--- Your objective ---
Go through the records underneath and write each one out again exactly.
##### Dataset content #####
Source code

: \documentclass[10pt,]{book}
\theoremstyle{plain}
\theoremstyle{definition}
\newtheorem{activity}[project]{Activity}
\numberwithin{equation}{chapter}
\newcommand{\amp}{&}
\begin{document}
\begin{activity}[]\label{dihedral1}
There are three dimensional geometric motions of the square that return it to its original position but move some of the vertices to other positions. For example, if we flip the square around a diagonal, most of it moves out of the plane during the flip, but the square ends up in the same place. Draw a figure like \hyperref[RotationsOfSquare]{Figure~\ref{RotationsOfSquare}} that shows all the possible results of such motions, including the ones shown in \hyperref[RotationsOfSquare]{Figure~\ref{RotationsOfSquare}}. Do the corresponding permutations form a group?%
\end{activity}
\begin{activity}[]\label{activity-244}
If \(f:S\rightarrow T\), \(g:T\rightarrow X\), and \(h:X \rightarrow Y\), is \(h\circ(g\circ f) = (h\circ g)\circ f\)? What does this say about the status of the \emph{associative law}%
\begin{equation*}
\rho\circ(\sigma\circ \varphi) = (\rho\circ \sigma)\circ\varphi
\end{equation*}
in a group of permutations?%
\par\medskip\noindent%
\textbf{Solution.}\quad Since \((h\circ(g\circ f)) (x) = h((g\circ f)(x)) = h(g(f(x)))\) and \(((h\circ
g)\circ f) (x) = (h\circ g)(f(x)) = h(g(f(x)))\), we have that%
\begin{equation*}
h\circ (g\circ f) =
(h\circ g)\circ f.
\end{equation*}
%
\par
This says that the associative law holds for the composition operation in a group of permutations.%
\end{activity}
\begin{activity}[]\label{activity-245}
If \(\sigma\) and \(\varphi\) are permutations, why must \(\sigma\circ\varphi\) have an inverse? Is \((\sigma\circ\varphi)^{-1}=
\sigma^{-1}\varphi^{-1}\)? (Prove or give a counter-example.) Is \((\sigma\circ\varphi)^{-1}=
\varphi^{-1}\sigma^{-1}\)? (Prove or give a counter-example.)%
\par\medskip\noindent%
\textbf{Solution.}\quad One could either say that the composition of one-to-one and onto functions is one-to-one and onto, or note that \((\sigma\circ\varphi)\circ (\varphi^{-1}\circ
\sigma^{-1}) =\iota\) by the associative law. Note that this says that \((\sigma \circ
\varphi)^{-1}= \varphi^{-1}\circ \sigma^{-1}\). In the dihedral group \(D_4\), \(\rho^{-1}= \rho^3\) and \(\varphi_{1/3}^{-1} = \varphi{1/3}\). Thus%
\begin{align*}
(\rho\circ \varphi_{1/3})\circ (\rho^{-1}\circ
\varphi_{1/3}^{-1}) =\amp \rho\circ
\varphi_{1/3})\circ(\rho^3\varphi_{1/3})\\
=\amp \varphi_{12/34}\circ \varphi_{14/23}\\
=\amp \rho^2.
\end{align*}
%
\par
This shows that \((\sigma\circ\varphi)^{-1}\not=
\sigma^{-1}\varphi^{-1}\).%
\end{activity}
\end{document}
#####
--- Written answer ---
Source code

: \documentclass[10pt,]{book}
\theoremstyle{plain}
\theoremstyle{definition}
\newtheorem{activity}[project]{Activity}
\numberwithin{equation}{chapter}
\newcommand{\amp}{&}
\begin{document}
\begin{activity}[]\label{dihedral1}
There are three dimensional geometric motions of the square that return it to its original position but move some of the vertices to other positions. For example, if we flip the square around a diagonal, most of it moves out of the plane during the flip, but the square ends up in the same place. Draw a figure like \hyperref[RotationsOfSquare]{Figure~\ref{RotationsOfSquare}} that shows all the possible results of such motions, including the ones shown in \hyperref[RotationsOfSquare]{Figure~\ref{RotationsOfSquare}}. Do the corresponding permutations form a group?%
\end{activity}
\begin{activity}[]\label{activity-244}
If \(f:S\rightarrow T\), \(g:T\rightarrow X\), and \(h:X \rightarrow Y\), is \(h\circ(g\circ f) = (h\circ g)\circ f\)? What does this say about the status of the \emph{associative law}%
\begin{equation*}
\rho\circ(\sigma\circ \varphi) = (\rho\circ \sigma)\circ\varphi
\end{equation*}
in a group of permutations?%
\par\medskip\noindent%
\textbf{Solution.}\quad Since \((h\circ(g\circ f)) (x) = h((g\circ f)(x)) = h(g(f(x)))\) and \(((h\circ
g)\circ f) (x) = (h\circ g)(f(x)) = h(g(f(x)))\), we have that%
\begin{equation*}
h\circ (g\circ f) =
(h\circ g)\circ f.
\end{equation*}
%
\par
This says that the associative law holds for the composition operation in a group of permutations.%
\end{activity}
\begin{activity}[]\label{activity-245}
If \(\sigma\) and \(\varphi\) are permutations, why must \(\sigma\circ\varphi\) have an inverse? Is \((\sigma\circ\varphi)^{-1}=
\sigma^{-1}\varphi^{-1}\)? (Prove or give a counter-example.) Is \((\sigma\circ\varphi)^{-1}=
\varphi^{-1}\sigma^{-1}\)? (Prove or give a counter-example.)%
\par\medskip\noindent%
\textbf{Solution.}\quad One could either say that the composition of one-to-one and onto functions is one-to-one and onto, or note that \((\sigma\circ\varphi)\circ (\varphi^{-1}\circ
\sigma^{-1}) =\iota\) by the associative law. Note that this says that \((\sigma \circ
\varphi)^{-1}= \varphi^{-1}\circ \sigma^{-1}\). In the dihedral group \(D_4\), \(\rho^{-1}= \rho^3\) and \(\varphi_{1/3}^{-1} = \varphi{1/3}\). Thus%
\begin{align*}
(\rho\circ \varphi_{1/3})\circ (\rho^{-1}\circ
\varphi_{1/3}^{-1}) =\amp \rho\circ
\varphi_{1/3})\circ(\rho^3\varphi_{1/3})\\
=\amp \varphi_{12/34}\circ \varphi_{14/23}\\
=\amp \rho^2.
\end{align*}
%
\par
This shows that \((\sigma\circ\varphi)^{-1}\not=
\sigma^{-1}\varphi^{-1}\).%
\end{activity}
\end{document}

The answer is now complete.